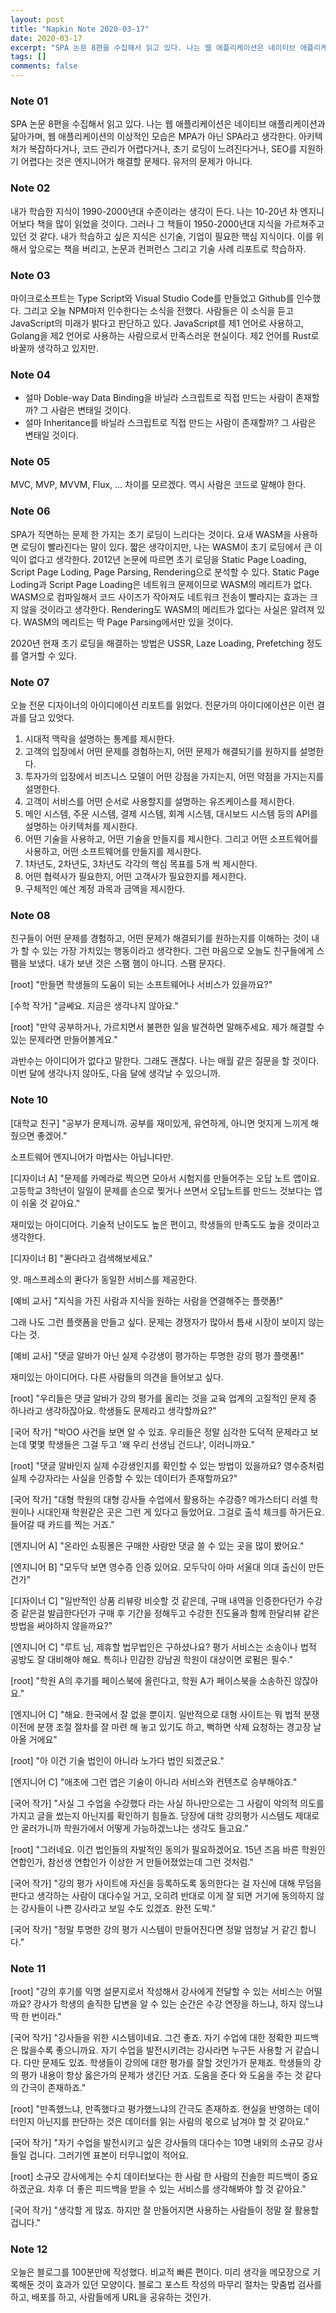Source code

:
 ```yaml
---
layout: post
title: "Napkin Note 2020-03-17"
date: 2020-03-17
excerpt: "SPA 논문 8편을 수집해서 읽고 있다. 나는 웹 애플리케이션은 네이티브 애플리케이션과 닮아가며, 웹 애플리케이션의 이상적인 모습은 MPA가 아닌 SPA라고 생각한다. 아키텍처가 복잡하다거나, 코드 관리가 어렵다거나, 초기 로딩이 느려진다거나, SEO를 지원하기 어렵다는 것은 엔지니어가 해결할 문제다. 유저의 문제가 ..."
tags: []
comments: false
---
```



### Note 01

SPA 논문 8편을 수집해서 읽고 있다. 나는 웹 애플리케이션은 네이티브 애플리케이션과 닮아가며, 웹 애플리케이션의 이상적인 모습은 MPA가 아닌 SPA라고 생각한다. 아키텍처가 복잡하다거나, 코드 관리가 어렵다거나, 초기 로딩이 느려진다거나, SEO를 지원하기 어렵다는 것은 엔지니어가 해결할 문제다. 유저의 문제가 아니다.

### Note 02

내가 학습한 지식이 1990-2000년대 수준이라는 생각이 든다. 나는 10-20년 차 엔지니어보다 책을 많이 읽었을 것이다. 그러나 그 책들이 1950-2000년대 지식을 가르쳐주고 있던 것 같다. 내가 학습하고 싶은 지식은 신기술, 기업이 필요한 핵심 지식이다. 이를 위해서 앞으로는 책을 버리고, 논문과 컨퍼런스 그리고 기술 사례 리포트로 학습하자.

### Note 03

마이크로소프트는 Type Script와 Visual Studio Code를 만들었고 Github를 인수했다. 그리고 오늘 NPM마저 인수한다는 소식을 전했다. 사람들은 이 소식을 듣고 JavaScript의 미래가 밝다고 판단하고 있다. JavaScript를 제1 언어로 사용하고, Golang을 제2 언어로 사용하는 사람으로서 만족스러운 현실이다. 제2 언어를 Rust로 바꿀까 생각하고 있지만.

### Note 04

+ 설마 Doble-way Data Binding을 바닐라 스크립트로 직접 만드는 사람이 존재할까? 그 사람은 변태일 것이다.
+ 설마 Inheritance를 바닐라 스크립트로 직접 만드는 사람이 존재할까? 그 사람은 변태일 것이다.

### Note 05

MVC, MVP, MVVM, Flux, ... 차이를 모르겠다. 역시 사람은 코드로 말해야 한다.


### Note 06

SPA가 직면하는 문제 한 가지는 초기 로딩이 느리다는 것이다. 요새 WASM을 사용하면 로딩이 빨라진다는 말이 있다. 짧은 생각이지만, 나는 WASM이 초기 로딩에서 큰 이익이 없다고 생각한다. 2012년 논문에 따르면 초기 로딩을 Static Page Loading, Script Page Loding, Page Parsing, Rendering으로 분석할 수 있다. Static Page Loding과 Script Page Loading은 네트워크 문제이므로 WASM의 메리트가 없다. WASM으로 컴파일해서 코드 사이즈가 작아져도 네트워크 전송이 빨라지는 효과는 크지 않을 것이라고 생각한다. Rendering도 WASM의 메리트가 없다는 사실은 알려져 있다. WASM의 메리트는 딱 Page Parsing에서만 있을 것이다.

2020년 현재 초기 로딩을 해결하는 방법은 USSR, Laze Loading, Prefetching 정도를 열거할 수 있다.

### Note 07

오늘 전문 디자이너의 아이디에이션 리포트를 읽었다. 전문가의 아이디에이션은 이런 결과를 담고 있엇다.
1. 시대적 맥락을 설명하는 통계를 제시한다.
2. 고객의 입장에서 어떤 문제를 경험하는지, 어떤 문제가 해결되기를 원하지를 설명한다.
3. 투자가의 입장에서 비즈니스 모델이 어떤 강점을 가지는지, 어떤 약점을 가지는지를 설명한다.
4. 고객이 서비스를 어떤 순서로 사용할지를 설명하는 유즈케이스를 제시한다.
5. 메인 시스템, 주문 시스템, 결제 시스템, 회계 시스템, 대시보드 시스템 등의 API를 설명하는 아키텍처를 제시한다.
6. 어떤 기술을 사용하고, 어떤 기술을 만들지를 제시한다. 그리고 어떤 소프트웨어를 사용하고, 어떤 소프트웨어를 만들지를 제시한다.
7. 1차년도, 2차년도, 3차년도 각각의 핵심 목표를 5개 씩 제시한다. 
8. 어떤 협력사가 필요한지, 어떤 고객사가 필요한지를 제시한다.
9. 구체적인 예산 계정 과목과 금액을 제시한다.

### Note 08

친구들이 어떤 문제를 경험하고, 어떤 문제가 해결되기를 원하는지를 이해하는 것이 내가 할 수 있는 가장 가치있는 행동이라고 생각한다. 그런 마음으로 오늘도 친구들에게 스팸을 보냈다. 내가 보낸 것은 스팸 햄이 아니다. 스팸 문자다.

[root] "만들면 학생들의 도움이 되는 소프트웨어나 서비스가 있을까요?"

[수학 작가] "글쎄요. 지금은 생각나지 않아요."

[root] "만약 공부하거나, 가르치면서 불편한 일을 발견하면 말해주세요. 제가 해결할 수 있는 문제라면 만들어볼게요."

과반수는 아이디어가 없다고 말한다. 그래도 괜찮다. 나는 매월 같은 질문을 할 것이다. 이번 달에 생각나지 않아도, 다음 달에 생각날 수 있으니까.

### Note 10

[대학교 친구] "공부가 문제니까. 공부를 재미있게, 유연하게, 아니면 멋지게 느끼게 해줬으면 좋겠어."

소프트웨어 엔지니어가 마법사는 아닙니다만.

[디자이너 A] "문제를 카메라로 찍으면 모아서 시험지를 만들어주는 오답 노트 앱이요. 고등학교 3학년이 일일이 문제를 손으로 찢거나 쓰면서 오답노트를 만드느 것보다는 앱이 쉬울 것 같아요."

재미있는 아이디어다. 기술적 난이도도 높은 편이고, 학생들의 만족도도 높을 것이라고 생각한다.

[디자이너 B] "콴다라고 검색해보세요."

앗. 매스프레소의 콴다가 동일한 서비스를 제공한다.

[예비 교사] "지식을 가진 사람과 지식을 원하는 사람을 연결해주는 플랫폼!"

그래 나도 그런 플랫폼을 만들고 싶다. 문제는 경쟁자가 많아서 틈새 시장이 보이지 않는다는 것.

[예비 교사] "댓글 알바가 아닌 실제 수강생이 평가하는 투명한 강의 평가 플랫폼!"

재미있는 아이디어다. 다른 사람들의 의견을 들어보고 싶다.

[root] "우리들은 댓글 알바가 강의 평가를 올리는 것을 교육 업계의 고질적인 문제 중 하나라고 생각하잖아요. 학생들도 문제라고 생각할까요?"

[국어 작가] "박OO 사건을 보면 알 수 있죠. 우리들은 정말 심각한 도덕적 문제라고 보는데 몇몇 학생들은 그걸 두고 '왜 우리 선생님 건드냐', 이러니까요."

[root] "댓글 알바인지 실제 수강생인지를 확인할 수 있는 방법이 있을까요? 영수증처럼 실제 수강자라는 사실을 인증할 수 있는 데이터가 존재할까요?"

[국어 작가] "대형 학원의 대형 강사들 수업에서 활용하는 수강증? 메가스터디 러셀 학원이나 시대인재 학원같은 곳은 그런 게 있다고 들었어요. 그걸로 출석 체크를 하거든요. 들어갈 때 카드를 찍는 거죠."

[엔지니어 A] "온라인 쇼핑몰은 구매한 사람만 댓글 쓸 수 있는 곳을 많이 봤어요."

[엔지니어 B] "모두닥 보면 영수증 인증 있어요. 모두닥이 아마 서울대 의대 출신이 만든건가"

[디자이너 C] "일반적인 상품 리뷰랑 비슷할 것 같은데, 구매 내역을 인증한다던가 수강증 같은걸 발급한다던가 구매 후 기간을 정해두고 수강한 진도율과 함께 한달리뷰 같은 방법을 써야하지 않을까요?"

[엔지니어 C] "루트 님, 제휴할 법무법인은 구하셨나요? 평가 서비스는 소송이나 법적 공방도 잘 대비해야 해요. 특히나 민감한 강남권 학원이 대상이면 로펌은 필수."

[root] "학원 A의 후기를 페이스북에 올린다고, 학원 A가 페이스북을 소송하진 않잖아요."

[엔지니어 C] "해요. 한국에서 잘 없을 뿐이지. 일반적으로 대형 사이트는 뭐 법적 분쟁 이전에 분쟁 조절 절차를 잘 마련 해 놓고 있기도 하고, 뻑하면 삭제 요청하는 경고장 날아올 거에요"

[root] "아 이건 기술 법인이 아니라 노가다 법인 되겠군요."

[엔지니어 C] "애초에 그런 앱은 기술이 아니라 서비스와 컨텐츠로 승부해야죠."

[국어 작가] "사실 그 수업을 수강했다 라는 사실 하나만으로는 그 사람이 악의적 의도를 가지고 글을 썼는지 아닌지를 확인하기 힘들죠. 당장에 대학 강의평가 시스템도 제대로 안 굴러가니까 학원가에서 어떻게 가능하겠느냐는 생각도 들고요."

[root] "그러네요. 이건 법인들의 자발적인 동의가 필요하겠어요. 15년 즈음 바른 학원인 연합인가, 참선생 연합인가 이상한 거 만들어졌었는데 그런 것처럼."

[국어 작가] "강의 평가 사이트에 자신을 등록하도록 동의한다는 걸 자신에 대해 무덤을 판다고 생각하는 사람이 대다수일 거고, 오히려 반대로 이게 잘 되면 거기에 동의하지 않는 강사들이 나쁜 강사라고 보일 수도 있겠죠. 완전 도박."

[국어 작가] "정말 투명한 강의 평가 시스템이 만들어진다면 정말 엄청날 거 같긴 합니다."

### Note 11

[root] "강의 후기를 익명 설문지로서 작성해서 강사에게 전달할 수 있는 서비스는 어떨까요? 강사가 학생의 솔직한 답변을 알 수 있는 순간은 수강 연장을 하느냐, 하지 않느냐 딱 한 번이라."

[국어 작가] "강사들을 위한 시스템이네요. 그건 좋죠. 자기 수업에 대한 정확한 피드백은 많을수록 좋으니까요. 자기 수업을 발전시키려는 강사라면 누구든 사용할 거 같습니다. 다만 문제도 있죠. 학생들이 강의에 대한 평가를 잘할 것인가가 문제죠. 학생들의 강의 평가 내용이 항상 옳은가의 문제가 생긴단 거죠. 도움을 준다 와 도움을 주는 것 같다의 간극이 존재하죠."

[root] "만족했느냐, 만족했다고 평가했느냐의 간극도 존재하죠. 현실을 반영하는 데이터인지 아닌지를 판단하는 것은 데이터를 읽는 사람의 몫으로 남겨야 할 것 같아요."

[국어 작가] "자기 수업을 발전시키고 싶은 강사들의 대다수는 10명 내외의 소규모 강사들일 겁니다. 그러기엔 표본이 터무니없이 적어요. 

[root] 소규모 강사에게는 수치 데이터보다는 한 사람 한 사람의 진솔한 피드백이 중요하겠군요. 차후 더 좋은 피드백을 받을 수 있는 서비스를 생각해봐야 할 것 같아요."

[국어 작가] "생각할 게 많죠. 하지만 잘 만들어지면 사용하는 사람들이 정말 잘 활용할 겁니다."

### Note 12

오늘은 블로그를 100분만에 작성했다. 비교적 빠른 편이다. 미리 생각을 메모장으로 기록해둔 것이 효과가 있던 모양이다. 블로그 포스트 작성의 마무리 절차는 맞춤법 검사를 하고, 배포를 하고, 사람들에게 URL을 공유하는 것인가.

Directions ▸ Wherever the word "SPA라고" appears in the records above, copy that line.

Solution to this problem ▸
excerpt: "SPA 논문 8편을 수집해서 읽고 있다. 나는 웹 애플리케이션은 네이티브 애플리케이션과 닮아가며, 웹 애플리케이션의 이상적인 모습은 MPA가 아닌 SPA라고 생각한다. 아키텍처가 복잡하다거나, 코드 관리가 어렵다거나, 초기 로딩이 느려진다거나, SEO를 지원하기 어렵다는 것은 엔지니어가 해결할 문제다. 유저의 문제가 ..."
SPA 논문 8편을 수집해서 읽고 있다. 나는 웹 애플리케이션은 네이티브 애플리케이션과 닮아가며, 웹 애플리케이션의 이상적인 모습은 MPA가 아닌 SPA라고 생각한다. 아키텍처가 복잡하다거나, 코드 관리가 어렵다거나, 초기 로딩이 느려진다거나, SEO를 지원하기 어렵다는 것은 엔지니어가 해결할 문제다. 유저의 문제가 아니다.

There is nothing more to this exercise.